|Diego and his wife, Laura, have spent more than 10 years in Vietnam to work with Ao Dai and other traditional local clothing. (Photo: Chula Official Facebook)
Q: Hello Diego, thank you for joining us on Culture Rendezvous. Chula Ao Dai has become so popular in Hanoi now. You have opened 4 official stores in Vietnam and joined numerous cultural festivals including the recent Ao Dai Festival in Hanoi. So how long have you been working as a fashion designer in Vietnam?
A: My wife and I arrived to Hanoi in 2004. My purpose when coming here was to develop furniture design. But my wife, Laura, convinced me to start up a fashion business so we set it up together in 2005. And until now, it has been almost 11 years.
Q: A furniture designer? That was surprising! What makes you so interested in Ao Dai that you decided to switch your job and stay in Vietnam?
A: As with many other foreigners who come to Vietnam for the first time, I was really impressed with the Ao Dai because it’s the special traditional dress.
For me, Ao Dai is a more modern piece of clothing if you compare with other traditional clothes not just in Asia but around the world such as the Sari in India or the Kimono of Japan.
Ao Dai consists of pants and a long skirt. You also have many variations. I think Ao Dai is very useful for everyday life because you can ride a motorbike and be an independent women while wearing it.

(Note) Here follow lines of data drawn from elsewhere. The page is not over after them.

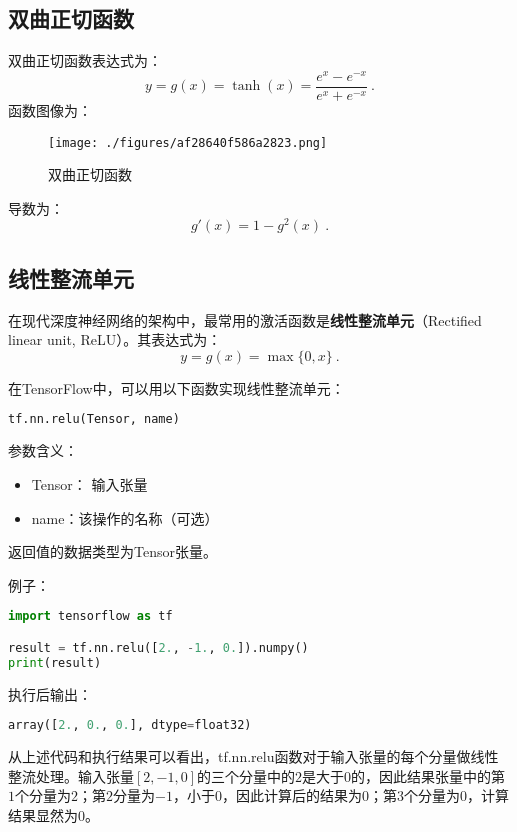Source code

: \subsection{双曲正切函数}
双曲正切函数表达式为：
\begin{equation}
y=g(x)=\tanh(x)=\frac{e^x-e^{-x}}{e^x+e^{-x}}~.
\end{equation}
函数图像为：
\begin{figure}[ht]
\centering
\texttt{[image: ./figures/af28640f586a2823.png]}
\caption{双曲正切函数} \label{fig_ActFun3}
\end{figure}
导数为：
\begin{equation}
g'(x)=1-g^2(x)~.
\end{equation}

\subsection{线性整流单元}
在现代深度神经网络的架构中，最常用的激活函数是\textbf{线性整流单元}（Rectified linear unit, ReLU）。其表达式为：
\begin{equation}
y=g(x)=\max\{0,x\}~.
\end{equation}

在TensorFlow中，可以用以下函数实现线性整流单元：
\begin{lstlisting}[language=python]
tf.nn.relu(Tensor, name)
\end{lstlisting}

参数含义：
\begin{itemize}
\item Tensor： 输入张量
\item name：该操作的名称（可选）
\end{itemize}
返回值的数据类型为Tensor张量。

例子：
\begin{lstlisting}[language=python]
import tensorflow as tf

result = tf.nn.relu([2., -1., 0.]).numpy()
print(result)
\end{lstlisting}
执行后输出：
\begin{lstlisting}[language=python]
array([2., 0., 0.], dtype=float32)
\end{lstlisting}

从上述代码和执行结果可以看出，tf.nn.relu函数对于输入张量的每个分量做线性整流处理。输入张量$[2, -1, 0]$的三个分量中的$2$是大于$0$的，因此结果张量中的第$1$个分量为$2$；第$2$分量为$-1$，小于$0$，因此计算后的结果为$0$；第$3$个分量为$0$，计算结果显然为$0$。
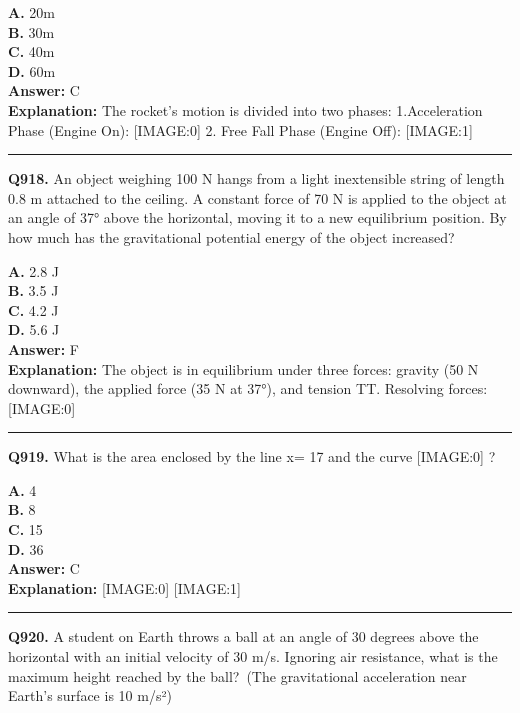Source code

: \documentclass[12pt]{article}
\begin{document}
\textbf{A.} 20m \\
\textbf{B.} 30m \\
\textbf{C.} 40m \\
\textbf{D.} 60m \\

\textbf{Answer:} C \\
\textbf{Explanation:} The rocket's motion is divided into two phases:
1.Acceleration Phase (Engine On):
[IMAGE:0]
2. Free Fall Phase (Engine Off):
[IMAGE:1]

\hrule
\vspace{1em}


\noindent
\textbf{Q918.} An object weighing 100 N hangs from a light inextensible string of length 0.8 m attached to the ceiling. A constant force of 70 N is applied to the object at an angle of 37° above the horizontal, moving it to a new equilibrium position. By how much has the gravitational potential energy of the object increased?



\textbf{A.} 2.8 J \\
\textbf{B.} 3.5 J \\
\textbf{C.} 4.2 J \\
\textbf{D.} 5.6 J \\

\textbf{Answer:} F \\
\textbf{Explanation:} The object is in equilibrium under three forces: gravity (50 N downward), the applied force (35 N at 37°), and tension TT. Resolving forces:
[IMAGE:0]

\hrule
\vspace{1em}


\noindent
\textbf{Q919.} What is the area enclosed by the line x=
17
and the curve
[IMAGE:0]
?



\textbf{A.} 4 \\
\textbf{B.} 8 \\
\textbf{C.} 15 \\
\textbf{D.} 36 \\

\textbf{Answer:} C \\
\textbf{Explanation:} [IMAGE:0]
[IMAGE:1]

\hrule
\vspace{1em}


\noindent
\textbf{Q920.} A student on Earth throws a ball at an angle of 30 degrees above the horizontal with an initial velocity of 30 m/s. Ignoring air resistance, what is the maximum height reached by the ball? (The gravitational acceleration near Earth's surface is 10 m/s²)
\end{document}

I think that’s why Ao Dai has an history of more than 100 years in use and you can still see Vietnamese women wearing it many times in the year.
That’s why foreigners like Ao Dai. And to me, as a former architect, I love the decorations you can put on Ao Dai. They can be themed with landscapes, flowers and so on.
Q: But you’re from Spain right? Don’t you also have famous traditional clothes? Why do you still chose to work with the Ao Dai?
A: It’s true that Spain, like other Western countries, has a lot of traditions but we has lost some of them, especially in the Castile region which was famous for the embroidery motifs.
Or if we go to the South of Spain, we have the dress that related to the Flamenco dance. It is a very heavy dress and it’s more for the stage or for the festival. So it’s not really useful for use in normal life.
That’s why I really like Vietnam as the country has become modern now but still can keep its traditions, not only with Ao Dai but also with other textile, clothes of the minorities, the rich embroidery, and colors. We designers should feel lucky to work in a country like Vietnam.
Q: Many foreigners mistook Ao Dai with the traditional clothes of the neighboring countries, especially that of China. After working with them for a while, how do you think?
A: It’s true that sometimes it can be difficult to tell the difference between Ao Dai and the Chinese Cheongsam. However, I truly think that the world fashion is like a symphony and each country adds a note to it.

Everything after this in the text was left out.